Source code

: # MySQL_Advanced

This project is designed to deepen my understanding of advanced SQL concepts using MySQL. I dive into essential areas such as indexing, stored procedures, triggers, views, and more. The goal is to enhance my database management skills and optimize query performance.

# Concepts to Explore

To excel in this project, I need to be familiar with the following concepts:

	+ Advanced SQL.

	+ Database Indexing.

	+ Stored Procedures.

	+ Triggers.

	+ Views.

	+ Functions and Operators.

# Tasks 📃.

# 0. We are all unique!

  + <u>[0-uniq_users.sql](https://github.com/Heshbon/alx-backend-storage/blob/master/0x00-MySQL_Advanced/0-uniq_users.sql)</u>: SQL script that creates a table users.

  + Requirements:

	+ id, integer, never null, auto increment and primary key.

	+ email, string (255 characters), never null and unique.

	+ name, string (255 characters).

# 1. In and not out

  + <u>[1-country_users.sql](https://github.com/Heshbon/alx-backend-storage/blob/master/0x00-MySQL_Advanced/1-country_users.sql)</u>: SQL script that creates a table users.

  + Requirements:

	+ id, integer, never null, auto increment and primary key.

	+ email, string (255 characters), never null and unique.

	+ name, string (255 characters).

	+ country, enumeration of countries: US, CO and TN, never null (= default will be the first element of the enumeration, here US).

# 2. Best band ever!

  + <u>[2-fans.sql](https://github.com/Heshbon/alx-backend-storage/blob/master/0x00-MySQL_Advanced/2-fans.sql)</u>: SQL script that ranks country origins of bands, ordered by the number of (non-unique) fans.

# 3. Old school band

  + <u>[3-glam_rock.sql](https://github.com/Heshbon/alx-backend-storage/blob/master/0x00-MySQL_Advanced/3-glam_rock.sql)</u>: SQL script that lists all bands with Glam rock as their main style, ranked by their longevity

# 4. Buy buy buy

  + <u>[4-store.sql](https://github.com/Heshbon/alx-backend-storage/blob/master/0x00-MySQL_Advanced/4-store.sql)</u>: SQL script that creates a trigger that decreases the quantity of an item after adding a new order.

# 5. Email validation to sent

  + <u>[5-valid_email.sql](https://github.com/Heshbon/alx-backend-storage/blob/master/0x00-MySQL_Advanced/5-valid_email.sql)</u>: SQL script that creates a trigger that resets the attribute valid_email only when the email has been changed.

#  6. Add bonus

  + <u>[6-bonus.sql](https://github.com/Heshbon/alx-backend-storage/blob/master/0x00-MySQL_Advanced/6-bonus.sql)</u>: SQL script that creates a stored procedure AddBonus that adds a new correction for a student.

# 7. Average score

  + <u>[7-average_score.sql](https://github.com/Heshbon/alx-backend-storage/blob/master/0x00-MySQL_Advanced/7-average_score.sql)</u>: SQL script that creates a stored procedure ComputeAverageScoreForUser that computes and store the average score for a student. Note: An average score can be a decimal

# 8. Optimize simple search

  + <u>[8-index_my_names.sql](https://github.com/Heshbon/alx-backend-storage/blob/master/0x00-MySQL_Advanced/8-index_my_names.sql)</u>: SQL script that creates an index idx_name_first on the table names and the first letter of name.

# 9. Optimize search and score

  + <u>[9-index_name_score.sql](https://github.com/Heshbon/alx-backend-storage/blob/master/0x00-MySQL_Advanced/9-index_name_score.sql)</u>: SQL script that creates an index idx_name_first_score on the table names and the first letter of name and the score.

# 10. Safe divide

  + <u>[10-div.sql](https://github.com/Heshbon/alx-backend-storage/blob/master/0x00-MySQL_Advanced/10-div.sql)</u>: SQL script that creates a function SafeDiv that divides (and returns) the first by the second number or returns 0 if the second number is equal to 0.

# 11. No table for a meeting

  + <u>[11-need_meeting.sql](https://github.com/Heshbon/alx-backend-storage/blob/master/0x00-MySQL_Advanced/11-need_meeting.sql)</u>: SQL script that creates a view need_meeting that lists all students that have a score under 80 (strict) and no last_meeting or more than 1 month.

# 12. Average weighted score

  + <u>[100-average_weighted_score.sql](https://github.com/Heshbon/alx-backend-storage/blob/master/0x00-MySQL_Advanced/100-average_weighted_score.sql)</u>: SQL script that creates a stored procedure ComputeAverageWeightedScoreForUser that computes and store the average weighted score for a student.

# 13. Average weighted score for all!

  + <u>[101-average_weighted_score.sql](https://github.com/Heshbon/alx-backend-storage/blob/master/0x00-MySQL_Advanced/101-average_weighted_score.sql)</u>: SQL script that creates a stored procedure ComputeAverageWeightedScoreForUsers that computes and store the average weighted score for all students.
------------------------
| TO DO |
Only the lines from the first line of the records through the one containing "# 2. Best band ever!" should be reproduced, exactly, with both of them included.

| EXERCISE RESPONSE |
Source code

: # MySQL_Advanced

This project is designed to deepen my understanding of advanced SQL concepts using MySQL. I dive into essential areas such as indexing, stored procedures, triggers, views, and more. The goal is to enhance my database management skills and optimize query performance.

# Concepts to Explore

To excel in this project, I need to be familiar with the following concepts:

	+ Advanced SQL.

	+ Database Indexing.

	+ Stored Procedures.

	+ Triggers.

	+ Views.

	+ Functions and Operators.

# Tasks 📃.

# 0. We are all unique!

  + <u>[0-uniq_users.sql](https://github.com/Heshbon/alx-backend-storage/blob/master/0x00-MySQL_Advanced/0-uniq_users.sql)</u>: SQL script that creates a table users.

  + Requirements:

	+ id, integer, never null, auto increment and primary key.

	+ email, string (255 characters), never null and unique.

	+ name, string (255 characters).

# 1. In and not out

  + <u>[1-country_users.sql](https://github.com/Heshbon/alx-backend-storage/blob/master/0x00-MySQL_Advanced/1-country_users.sql)</u>: SQL script that creates a table users.

  + Requirements:

	+ id, integer, never null, auto increment and primary key.

	+ email, string (255 characters), never null and unique.

	+ name, string (255 characters).

	+ country, enumeration of countries: US, CO and TN, never null (= default will be the first element of the enumeration, here US).

# 2. Best band ever!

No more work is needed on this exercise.